Menurut Wawali Bontang, persoalan Sidrap bukan hal baru. Jauh sebelum Bontang resmi menjadi kota, masyarakat di wilayah itu sudah punya dokumen kependudukan — saat itu masih menggunakan sistem KTP Siak.
“Status mereka sebagai warga Bontang sah secara hukum. Berbeda halnya jika data kependudukan itu baru muncul setelah Permendagri 2005,” jelasnya.
Pemkot Bontang, kata Agus, bahkan masih memberi layanan sosial di Sidrap hingga tahun 2013. Layanan itu baru berhenti setelah muncul rekomendasi dari Badan Pemeriksa Keuangan (BPK). Namun, hingga kini, Agus mengaku belum pernah melihat langsung isi rekomendasi tersebut.
“Saya pernah coba menelusuri ketika masih di DPRD Bontang, tapi pihak BPK juga tidak bisa menunjukkan rekomendasi itu,” ungkapnya.
Dia menegaskan, pemerintah punya tanggung jawab melindungi hak setiap warga negara, termasuk dalam urusan administrasi kependudukan. Pemaksaan atau intimidasi agar warga mengubah data kependudukan, katanya, tidak hanya melanggar etika, tapi juga konstitusi dan hak asasi manusia.
“Negara tidak boleh sewenang-wenang kepada warganya. Menegakkan undang-undang harus berpegang pada undang-undang. Warga negara berhak tinggal, berkumpul, dan menentukan administrasi kependudukannya di mana pun di republik ini,” tegasnya lagi.

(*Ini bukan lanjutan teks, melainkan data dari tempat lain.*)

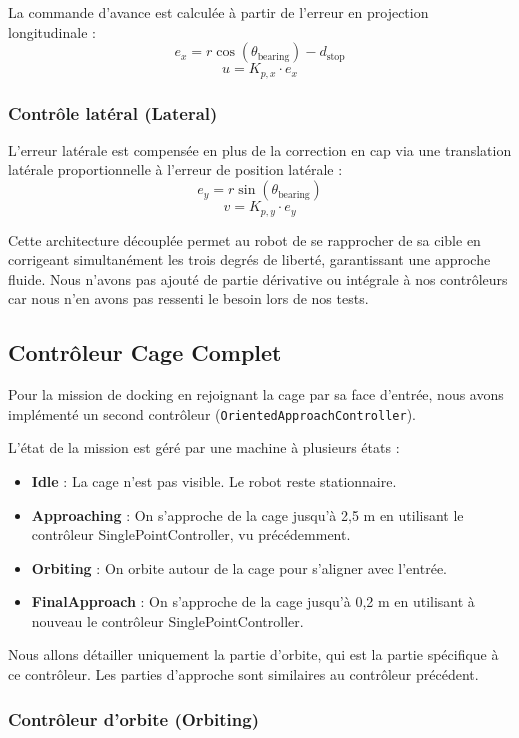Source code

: La commande d'avance est calculée à partir de l'erreur en projection longitudinale :
\[
e_x = r \cos(\theta_{\text{bearing}}) - d_{\text{stop}}
\]
\[
u = K_{p,x} \cdot e_x
\]

\subsubsection*{Contrôle latéral (Lateral)}

L'erreur latérale est compensée en plus de la correction en cap via une translation latérale proportionnelle à l'erreur de position latérale :
\[
e_y = r \sin(\theta_{\text{bearing}})
\]
\[
v = K_{p,y} \cdot e_y
\]

Cette architecture découplée permet au robot de se rapprocher de sa cible en corrigeant simultanément les trois degrés de liberté, garantissant une approche fluide.
Nous n'avons pas ajouté de partie dérivative ou intégrale à nos contrôleurs car nous n'en avons pas ressenti le besoin lors de nos tests.

\subsection{Contrôleur Cage Complet}

Pour la mission de docking en rejoignant la cage par sa face d'entrée, nous avons implémenté un second contrôleur (\texttt{OrientedApproachController}). 

L'état de la mission est géré par une machine à plusieurs états :

\begin{itemize}
    \item \textbf{Idle} : La cage n'est pas visible. Le robot reste stationnaire.
    \item \textbf{Approaching} : On s'approche de la cage jusqu'à 2,5 m en utilisant le contrôleur SinglePointController, vu précédemment.
    \item \textbf{Orbiting} : On orbite autour de la cage pour s'aligner avec l'entrée. 
    \item \textbf{FinalApproach} : On s'approche de la cage jusqu'à 0,2 m en utilisant à nouveau le contrôleur SinglePointController.
\end{itemize}

Nous allons détailler uniquement la partie d'orbite, qui est la partie spécifique à ce contrôleur. Les parties d'approche sont similaires au contrôleur précédent.

\subsubsection*{Contrôleur d'orbite (Orbiting)}

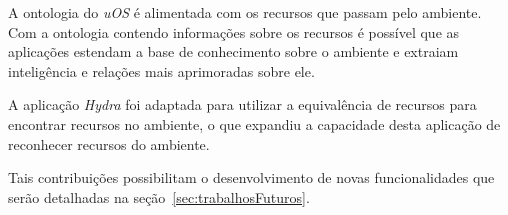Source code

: A ontologia do \emph{uOS} é alimentada com os recursos que passam pelo ambiente. Com a ontologia contendo informações sobre os recursos é possível que as aplicações estendam a base de conhecimento sobre o ambiente e extraiam inteligência e relações mais aprimoradas sobre ele.

A aplicação \emph{Hydra} foi adaptada para utilizar a equivalência de recursos para encontrar recursos no ambiente, o que expandiu a capacidade desta aplicação de reconhecer recursos do ambiente.

Tais contribuições possibilitam o desenvolvimento de novas funcionalidades que serão detalhadas na seção~\ref{sec:trabalhosFuturos}.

Dia berharap, proses penertiban yang dilakukan Pemkab Kutim bisa dilakukan dengan bijak dan manusiawi, tanpa menimbulkan keresahan.
“Kami hanya ingin semua pihak menghormati hak warga Sidrap. Mereka bagian dari bangsa ini, dan hak-hak mereka dilindungi konstitusi,” harap Wawali Bontang. (*)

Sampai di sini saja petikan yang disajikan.